▶ What you should do:
Nothing in the records may change. Print them all again.

▶ Source data:
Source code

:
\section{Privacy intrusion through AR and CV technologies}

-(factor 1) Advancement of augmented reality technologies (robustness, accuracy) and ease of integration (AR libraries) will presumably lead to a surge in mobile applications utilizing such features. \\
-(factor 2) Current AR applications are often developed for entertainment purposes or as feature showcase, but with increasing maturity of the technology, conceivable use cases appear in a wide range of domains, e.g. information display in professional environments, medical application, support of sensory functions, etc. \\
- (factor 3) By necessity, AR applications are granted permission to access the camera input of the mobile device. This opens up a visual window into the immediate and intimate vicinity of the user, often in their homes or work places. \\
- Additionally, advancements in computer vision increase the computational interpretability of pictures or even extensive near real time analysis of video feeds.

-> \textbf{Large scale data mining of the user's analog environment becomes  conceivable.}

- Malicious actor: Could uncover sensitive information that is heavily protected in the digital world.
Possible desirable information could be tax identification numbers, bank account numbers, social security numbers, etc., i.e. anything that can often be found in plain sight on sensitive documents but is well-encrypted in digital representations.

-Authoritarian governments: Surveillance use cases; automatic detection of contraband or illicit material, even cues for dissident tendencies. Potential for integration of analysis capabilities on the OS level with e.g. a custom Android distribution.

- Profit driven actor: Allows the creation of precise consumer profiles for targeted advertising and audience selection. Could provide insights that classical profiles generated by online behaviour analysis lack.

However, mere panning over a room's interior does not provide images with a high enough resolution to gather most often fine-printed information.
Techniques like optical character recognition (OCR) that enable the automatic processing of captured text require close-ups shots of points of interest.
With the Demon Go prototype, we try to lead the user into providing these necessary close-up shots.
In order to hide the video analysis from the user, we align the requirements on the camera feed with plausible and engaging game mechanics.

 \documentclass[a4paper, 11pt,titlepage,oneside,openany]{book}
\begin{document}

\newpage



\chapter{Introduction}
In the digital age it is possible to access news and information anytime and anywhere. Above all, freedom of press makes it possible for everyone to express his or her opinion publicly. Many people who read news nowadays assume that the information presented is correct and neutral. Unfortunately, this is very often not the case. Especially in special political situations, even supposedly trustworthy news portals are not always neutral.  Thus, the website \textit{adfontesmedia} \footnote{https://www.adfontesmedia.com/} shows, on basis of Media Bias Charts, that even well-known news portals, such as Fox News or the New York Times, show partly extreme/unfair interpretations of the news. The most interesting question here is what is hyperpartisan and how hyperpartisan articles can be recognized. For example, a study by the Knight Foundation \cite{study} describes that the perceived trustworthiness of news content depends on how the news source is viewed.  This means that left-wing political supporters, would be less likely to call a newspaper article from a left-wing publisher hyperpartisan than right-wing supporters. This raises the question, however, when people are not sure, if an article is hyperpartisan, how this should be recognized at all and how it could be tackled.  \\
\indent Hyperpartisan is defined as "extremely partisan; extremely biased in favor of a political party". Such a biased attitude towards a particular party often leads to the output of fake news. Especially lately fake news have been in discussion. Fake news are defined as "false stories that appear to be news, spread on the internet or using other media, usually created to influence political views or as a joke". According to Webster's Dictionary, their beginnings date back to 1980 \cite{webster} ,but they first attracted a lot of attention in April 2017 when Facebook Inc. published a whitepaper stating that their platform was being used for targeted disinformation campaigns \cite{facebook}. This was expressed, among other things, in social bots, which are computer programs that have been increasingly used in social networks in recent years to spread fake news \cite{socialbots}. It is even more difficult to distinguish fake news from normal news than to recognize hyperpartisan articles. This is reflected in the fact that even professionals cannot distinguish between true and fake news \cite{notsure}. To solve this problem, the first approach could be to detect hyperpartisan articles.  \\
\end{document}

▶ Solution:
Source code

:
\section{Privacy intrusion through AR and CV technologies}

-(factor 1) Advancement of augmented reality technologies (robustness, accuracy) and ease of integration (AR libraries) will presumably lead to a surge in mobile applications utilizing such features. \\
-(factor 2) Current AR applications are often developed for entertainment purposes or as feature showcase, but with increasing maturity of the technology, conceivable use cases appear in a wide range of domains, e.g. information display in professional environments, medical application, support of sensory functions, etc. \\
- (factor 3) By necessity, AR applications are granted permission to access the camera input of the mobile device. This opens up a visual window into the immediate and intimate vicinity of the user, often in their homes or work places. \\
- Additionally, advancements in computer vision increase the computational interpretability of pictures or even extensive near real time analysis of video feeds.

-> \textbf{Large scale data mining of the user's analog environment becomes  conceivable.}

- Malicious actor: Could uncover sensitive information that is heavily protected in the digital world.
Possible desirable information could be tax identification numbers, bank account numbers, social security numbers, etc., i.e. anything that can often be found in plain sight on sensitive documents but is well-encrypted in digital representations.

-Authoritarian governments: Surveillance use cases; automatic detection of contraband or illicit material, even cues for dissident tendencies. Potential for integration of analysis capabilities on the OS level with e.g. a custom Android distribution.

- Profit driven actor: Allows the creation of precise consumer profiles for targeted advertising and audience selection. Could provide insights that classical profiles generated by online behaviour analysis lack.

However, mere panning over a room's interior does not provide images with a high enough resolution to gather most often fine-printed information.
Techniques like optical character recognition (OCR) that enable the automatic processing of captured text require close-ups shots of points of interest.
With the Demon Go prototype, we try to lead the user into providing these necessary close-up shots.
In order to hide the video analysis from the user, we align the requirements on the camera feed with plausible and engaging game mechanics.

 \documentclass[a4paper, 11pt,titlepage,oneside,openany]{book}
\begin{document}

\newpage



\chapter{Introduction}
In the digital age it is possible to access news and information anytime and anywhere. Above all, freedom of press makes it possible for everyone to express his or her opinion publicly. Many people who read news nowadays assume that the information presented is correct and neutral. Unfortunately, this is very often not the case. Especially in special political situations, even supposedly trustworthy news portals are not always neutral.  Thus, the website \textit{adfontesmedia} \footnote{https://www.adfontesmedia.com/} shows, on basis of Media Bias Charts, that even well-known news portals, such as Fox News or the New York Times, show partly extreme/unfair interpretations of the news. The most interesting question here is what is hyperpartisan and how hyperpartisan articles can be recognized. For example, a study by the Knight Foundation \cite{study} describes that the perceived trustworthiness of news content depends on how the news source is viewed.  This means that left-wing political supporters, would be less likely to call a newspaper article from a left-wing publisher hyperpartisan than right-wing supporters. This raises the question, however, when people are not sure, if an article is hyperpartisan, how this should be recognized at all and how it could be tackled.  \\
\indent Hyperpartisan is defined as "extremely partisan; extremely biased in favor of a political party". Such a biased attitude towards a particular party often leads to the output of fake news. Especially lately fake news have been in discussion. Fake news are defined as "false stories that appear to be news, spread on the internet or using other media, usually created to influence political views or as a joke". According to Webster's Dictionary, their beginnings date back to 1980 \cite{webster} ,but they first attracted a lot of attention in April 2017 when Facebook Inc. published a whitepaper stating that their platform was being used for targeted disinformation campaigns \cite{facebook}. This was expressed, among other things, in social bots, which are computer programs that have been increasingly used in social networks in recent years to spread fake news \cite{socialbots}. It is even more difficult to distinguish fake news from normal news than to recognize hyperpartisan articles. This is reflected in the fact that even professionals cannot distinguish between true and fake news \cite{notsure}. To solve this problem, the first approach could be to detect hyperpartisan articles.  \\
\end{document}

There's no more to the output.